> Requirement
Because the images are not wanted, restate every line below word for word without them.

> Extracted records
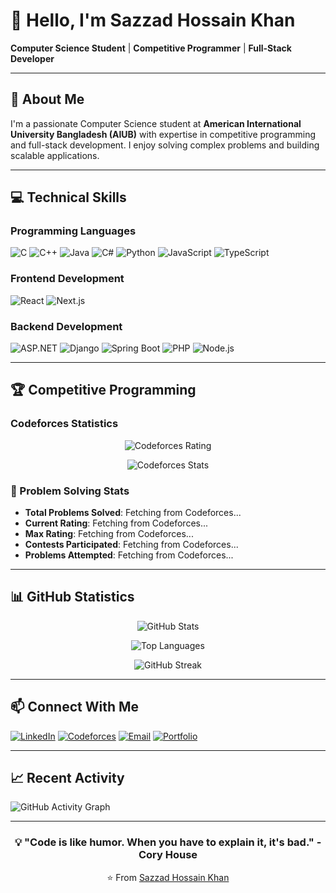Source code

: # 👋 Hello, I'm Sazzad Hossain Khan

**Computer Science Student** | **Competitive Programmer** | **Full-Stack Developer**

---

## 🚀 About Me

I'm a passionate Computer Science student at **American International University Bangladesh (AIUB)** with expertise in competitive programming and full-stack development. I enjoy solving complex problems and building scalable applications.

---

## 💻 Technical Skills

### **Programming Languages**
![C](https://img.shields.io/badge/C-A8B9CC?style=for-the-badge&logo=c&logoColor=white)
![C++](https://img.shields.io/badge/C++-00599C?style=for-the-badge&logo=c%2B%2B&logoColor=white)
![Java](https://img.shields.io/badge/Java-ED8B00?style=for-the-badge&logo=java&logoColor=white)
![C#](https://img.shields.io/badge/C%23-239120?style=for-the-badge&logo=c-sharp&logoColor=white)
![Python](https://img.shields.io/badge/Python-3776AB?style=for-the-badge&logo=python&logoColor=white)
![JavaScript](https://img.shields.io/badge/JavaScript-F7DF1E?style=for-the-badge&logo=javascript&logoColor=black)
![TypeScript](https://img.shields.io/badge/TypeScript-007ACC?style=for-the-badge&logo=typescript&logoColor=white)

### **Frontend Development**
![React](https://img.shields.io/badge/React-20232A?style=for-the-badge&logo=react&logoColor=61DAFB)
![Next.js](https://img.shields.io/badge/Next.js-000000?style=for-the-badge&logo=next.js&logoColor=white)

### **Backend Development**
![ASP.NET](https://img.shields.io/badge/ASP.NET-512BD4?style=for-the-badge&logo=dotnet&logoColor=white)
![Django](https://img.shields.io/badge/Django-092E20?style=for-the-badge&logo=django&logoColor=white)
![Spring Boot](https://img.shields.io/badge/Spring_Boot-6DB33F?style=for-the-badge&logo=spring-boot&logoColor=white)
![PHP](https://img.shields.io/badge/PHP-777BB4?style=for-the-badge&logo=php&logoColor=white)
![Node.js](https://img.shields.io/badge/Node.js-339933?style=for-the-badge&logo=nodedotjs&logoColor=white)

---

## 🏆 Competitive Programming

### Codeforces Statistics

<!-- Codeforces Stats Card -->
<div align="center">

![Codeforces Rating](https://codeforces-readme-stats.vercel.app/api/card?username=Sazzad_Khan&theme=default)

</div>

<!-- Codeforces Stats -->
<div align="center">

![Codeforces Stats](https://codeforces-readme-stats.vercel.app/api?username=Sazzad_Khan&theme=default)

</div>

### 🏅 Problem Solving Stats
- **Total Problems Solved**: Fetching from Codeforces...
- **Current Rating**: Fetching from Codeforces...
- **Max Rating**: Fetching from Codeforces...
- **Contests Participated**: Fetching from Codeforces...
- **Problems Attempted**: Fetching from Codeforces...

---

## 📊 GitHub Statistics

<div align="center">
  
![GitHub Stats](https://github-readme-stats.vercel.app/api?username=YOUR_USERNAME&show_icons=true&theme=radical)

![Top Languages](https://github-readme-stats.vercel.app/api/top-langs/?username=YOUR_USERNAME&layout=compact&theme=radical)

![GitHub Streak](https://github-readme-streak-stats.herokuapp.com/?user=YOUR_USERNAME&theme=radical)

</div>

---

## 📫 Connect With Me

[![LinkedIn](https://img.shields.io/badge/LinkedIn-0077B5?style=for-the-badge&logo=linkedin&logoColor=white)](https://linkedin.com/in/your-profile)
[![Codeforces](https://img.shields.io/badge/Codeforces-445f9d?style=for-the-badge&logo=codeforces&logoColor=white)](https://codeforces.com/profile/Sazzad_Khan)
[![Email](https://img.shields.io/badge/Email-D14836?style=for-the-badge&logo=gmail&logoColor=white)](mailto:your.email@domain.com)
[![Portfolio](https://img.shields.io/badge/Portfolio-000000?style=for-the-badge&logo=About.me&logoColor=white)](https://your-portfolio.com)

---

## 📈 Recent Activity

<!-- GitHub Activity Graph -->
![GitHub Activity Graph](https://github-readme-activity-graph.vercel.app/graph?username=YOUR_USERNAME&theme=github)

---

<div align="center">

### 💡 "Code is like humor. When you have to explain it, it's bad." - Cory House

⭐️ From [Sazzad Hossain Khan](https://github.com/YOUR_USERNAME)

</div>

> The completed task
Source code

: # 👋 Hello, I'm Sazzad Hossain Khan

**Computer Science Student** | **Competitive Programmer** | **Full-Stack Developer**

---

## 🚀 About Me

I'm a passionate Computer Science student at **American International University Bangladesh (AIUB)** with expertise in competitive programming and full-stack development. I enjoy solving complex problems and building scalable applications.

---

## 💻 Technical Skills

### **Programming Languages**
![C](https://img.shields.io/badge/C-A8B9CC?style=for-the-badge&logo=c&logoColor=white)
![C++](https://img.shields.io/badge/C++-00599C?style=for-the-badge&logo=c%2B%2B&logoColor=white)
![Java](https://img.shields.io/badge/Java-ED8B00?style=for-the-badge&logo=java&logoColor=white)
![C#](https://img.shields.io/badge/C%23-239120?style=for-the-badge&logo=c-sharp&logoColor=white)
![Python](https://img.shields.io/badge/Python-3776AB?style=for-the-badge&logo=python&logoColor=white)
![JavaScript](https://img.shields.io/badge/JavaScript-F7DF1E?style=for-the-badge&logo=javascript&logoColor=black)
![TypeScript](https://img.shields.io/badge/TypeScript-007ACC?style=for-the-badge&logo=typescript&logoColor=white)

### **Frontend Development**
![React](https://img.shields.io/badge/React-20232A?style=for-the-badge&logo=react&logoColor=61DAFB)
![Next.js](https://img.shields.io/badge/Next.js-000000?style=for-the-badge&logo=next.js&logoColor=white)

### **Backend Development**
![ASP.NET](https://img.shields.io/badge/ASP.NET-512BD4?style=for-the-badge&logo=dotnet&logoColor=white)
![Django](https://img.shields.io/badge/Django-092E20?style=for-the-badge&logo=django&logoColor=white)
![Spring Boot](https://img.shields.io/badge/Spring_Boot-6DB33F?style=for-the-badge&logo=spring-boot&logoColor=white)
![PHP](https://img.shields.io/badge/PHP-777BB4?style=for-the-badge&logo=php&logoColor=white)
![Node.js](https://img.shields.io/badge/Node.js-339933?style=for-the-badge&logo=nodedotjs&logoColor=white)

---

## 🏆 Competitive Programming

### Codeforces Statistics

<!-- Codeforces Stats Card -->
<div align="center">

![Codeforces Rating](https://codeforces-readme-stats.vercel.app/api/card?username=Sazzad_Khan&theme=default)

</div>

<!-- Codeforces Stats -->
<div align="center">

![Codeforces Stats](https://codeforces-readme-stats.vercel.app/api?username=Sazzad_Khan&theme=default)

</div>

### 🏅 Problem Solving Stats
- **Total Problems Solved**: Fetching from Codeforces...
- **Current Rating**: Fetching from Codeforces...
- **Max Rating**: Fetching from Codeforces...
- **Contests Participated**: Fetching from Codeforces...
- **Problems Attempted**: Fetching from Codeforces...

---

## 📊 GitHub Statistics

<div align="center">
  
![GitHub Stats](https://github-readme-stats.vercel.app/api?username=YOUR_USERNAME&show_icons=true&theme=radical)

![Top Languages](https://github-readme-stats.vercel.app/api/top-langs/?username=YOUR_USERNAME&layout=compact&theme=radical)

![GitHub Streak](https://github-readme-streak-stats.herokuapp.com/?user=YOUR_USERNAME&theme=radical)

</div>

---

## 📫 Connect With Me

[![LinkedIn](https://img.shields.io/badge/LinkedIn-0077B5?style=for-the-badge&logo=linkedin&logoColor=white)](https://linkedin.com/in/your-profile)
[![Codeforces](https://img.shields.io/badge/Codeforces-445f9d?style=for-the-badge&logo=codeforces&logoColor=white)](https://codeforces.com/profile/Sazzad_Khan)
[![Email](https://img.shields.io/badge/Email-D14836?style=for-the-badge&logo=gmail&logoColor=white)](mailto:your.email@domain.com)
[![Portfolio](https://img.shields.io/badge/Portfolio-000000?style=for-the-badge&logo=About.me&logoColor=white)](https://your-portfolio.com)

---

## 📈 Recent Activity

<!-- GitHub Activity Graph -->
![GitHub Activity Graph](https://github-readme-activity-graph.vercel.app/graph?username=YOUR_USERNAME&theme=github)

---

<div align="center">

### 💡 "Code is like humor. When you have to explain it, it's bad." - Cory House

⭐️ From [Sazzad Hossain Khan](https://github.com/YOUR_USERNAME)

</div>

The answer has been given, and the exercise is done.